Consumer price inflation was at its lowest level since December 2010. One of the smallest rises in energy price inflation in a year helped to bring inflation to near the ECB's target of near, but just under 2 percent, opening the door to more rate cuts by the bank.

The ECB last cut its main refinancing rate in July, to a record low of 0.75 percent, and economists in a Reuters poll this week were more divided than ever on whether there will be another rate cut early next year.

"The outlook is still bleak," said Thomas Costerg, an economist at Standard Chartered in London, who sees an ECB rate cut in the first three months of next year.

"We think that ECB President Mario Draghi will leave the door open for more stimulus in the coming months," he said.

The cost of borrowing for banks and households in the euro zone is already at a record low of 0.75 percent and economists question whether further rate cuts will do much good, because of a lack of confidence among banks to lend.

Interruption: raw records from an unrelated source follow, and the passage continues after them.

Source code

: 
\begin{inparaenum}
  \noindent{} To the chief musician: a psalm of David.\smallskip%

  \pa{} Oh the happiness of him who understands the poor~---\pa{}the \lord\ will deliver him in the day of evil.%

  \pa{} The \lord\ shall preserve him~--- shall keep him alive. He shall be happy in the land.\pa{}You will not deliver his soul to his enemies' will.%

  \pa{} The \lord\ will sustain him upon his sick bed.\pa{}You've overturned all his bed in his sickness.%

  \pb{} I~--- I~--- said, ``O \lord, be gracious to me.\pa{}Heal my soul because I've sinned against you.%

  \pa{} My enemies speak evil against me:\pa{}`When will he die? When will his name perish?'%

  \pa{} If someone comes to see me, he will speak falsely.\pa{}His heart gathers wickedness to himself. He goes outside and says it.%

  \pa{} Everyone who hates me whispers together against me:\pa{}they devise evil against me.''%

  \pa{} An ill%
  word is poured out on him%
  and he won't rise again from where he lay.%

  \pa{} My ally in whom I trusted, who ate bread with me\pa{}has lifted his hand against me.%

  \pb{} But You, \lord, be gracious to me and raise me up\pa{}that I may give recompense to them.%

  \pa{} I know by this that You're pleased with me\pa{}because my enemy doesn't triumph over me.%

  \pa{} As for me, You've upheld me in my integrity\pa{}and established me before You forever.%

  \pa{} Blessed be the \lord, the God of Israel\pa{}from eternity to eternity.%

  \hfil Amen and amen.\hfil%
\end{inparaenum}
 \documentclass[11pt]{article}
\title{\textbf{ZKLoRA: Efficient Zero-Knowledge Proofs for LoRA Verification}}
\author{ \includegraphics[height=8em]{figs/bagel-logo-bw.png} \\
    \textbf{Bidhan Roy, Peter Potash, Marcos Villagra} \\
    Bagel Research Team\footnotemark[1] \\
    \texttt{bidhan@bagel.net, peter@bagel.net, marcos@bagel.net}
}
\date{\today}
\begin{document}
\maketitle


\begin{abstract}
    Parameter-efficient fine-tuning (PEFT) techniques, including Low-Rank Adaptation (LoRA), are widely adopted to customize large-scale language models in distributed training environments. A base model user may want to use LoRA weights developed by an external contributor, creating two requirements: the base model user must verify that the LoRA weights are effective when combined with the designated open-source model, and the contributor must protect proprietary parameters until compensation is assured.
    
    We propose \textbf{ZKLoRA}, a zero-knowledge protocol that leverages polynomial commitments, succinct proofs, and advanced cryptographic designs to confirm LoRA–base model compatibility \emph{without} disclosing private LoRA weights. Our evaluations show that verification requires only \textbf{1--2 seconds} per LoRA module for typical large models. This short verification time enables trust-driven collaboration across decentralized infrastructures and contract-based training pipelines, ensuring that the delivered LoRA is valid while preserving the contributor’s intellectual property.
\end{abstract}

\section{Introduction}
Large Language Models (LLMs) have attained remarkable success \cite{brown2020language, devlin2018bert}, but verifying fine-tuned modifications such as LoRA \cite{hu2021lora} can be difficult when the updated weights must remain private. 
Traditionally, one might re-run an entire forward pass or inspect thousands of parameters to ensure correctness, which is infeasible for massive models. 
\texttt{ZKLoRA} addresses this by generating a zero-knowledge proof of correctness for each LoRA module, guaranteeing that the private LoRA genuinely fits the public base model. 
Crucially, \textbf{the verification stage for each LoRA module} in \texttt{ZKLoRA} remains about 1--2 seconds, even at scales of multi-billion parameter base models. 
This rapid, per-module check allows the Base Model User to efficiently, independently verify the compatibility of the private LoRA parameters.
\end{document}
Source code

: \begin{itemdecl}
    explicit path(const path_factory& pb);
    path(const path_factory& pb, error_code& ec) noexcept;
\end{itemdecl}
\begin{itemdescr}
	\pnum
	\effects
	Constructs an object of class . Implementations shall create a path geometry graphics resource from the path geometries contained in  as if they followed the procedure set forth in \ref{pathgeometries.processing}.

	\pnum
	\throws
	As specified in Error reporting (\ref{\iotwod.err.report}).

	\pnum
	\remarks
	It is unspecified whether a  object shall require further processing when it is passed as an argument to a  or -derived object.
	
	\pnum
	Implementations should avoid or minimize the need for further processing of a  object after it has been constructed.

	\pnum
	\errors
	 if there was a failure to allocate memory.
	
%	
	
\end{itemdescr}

The central bank may decide to postpone a rate cut until after its next meeting on Dec. 6 as it tries to keep markets focused on the benefits of its recently-announced plan to buy the bonds of governments in distress and keep their borrowing costs down.

The bond-buying programme has calmed nervy investors who predicted the break-up of the euro zone just a few months ago and many are moving back into Italian and Spanish bond markets.

But the euro zone's economic reality is one of a slowing German economy, stagnation in France, recession for Italy and Spain and an outright depression in Greece, with no signs of a quick recovery.

"GROWTH-FRIENDLY" CUTS

Many economists blame the spending cuts implemented by almost all governments in the past three years to try to bring down their deficits that ballooned over the past decade.

Portugal, for instance, shed more than one in 20 public sector jobs in the first nine months of 2012.

But in a shift in tone, the International Monetary Fund and the European Commission say now that they may have been too aggressive in pushing for government cutbacks. The Commission is now advocating "growth-friendly fiscal consolidation".

Draghi, speaking on French radio on Friday, tried to sound cautiously upbeat and has avoided the word "recession" in his public comments in recent weeks. "The recovery for most of the euro zone will certainly begin in the second half of 2013," he told Europe 1 radio.

Yet even the European Commission's forecast of 0.1 percent growth next year looks optimistic and many banks, from Citigroup to Standard Chartered, expect the recession to continue and unemployment to keep rising.

There are also wide divergences in unemployment in the euro zone, with the jobless rate at around 4 percent in Austria, 16 percent in Portugal and above 25 percent in Spain and Greece.

"The number of unemployed, which better captures the shorter-term dynamics, is showing little sign of abating," said J.P. Morgan economist Greg Fuzesi. "Even with our expectation of a modest recovery next year, the unemployment rate could reach 12 percent quite soon," he said.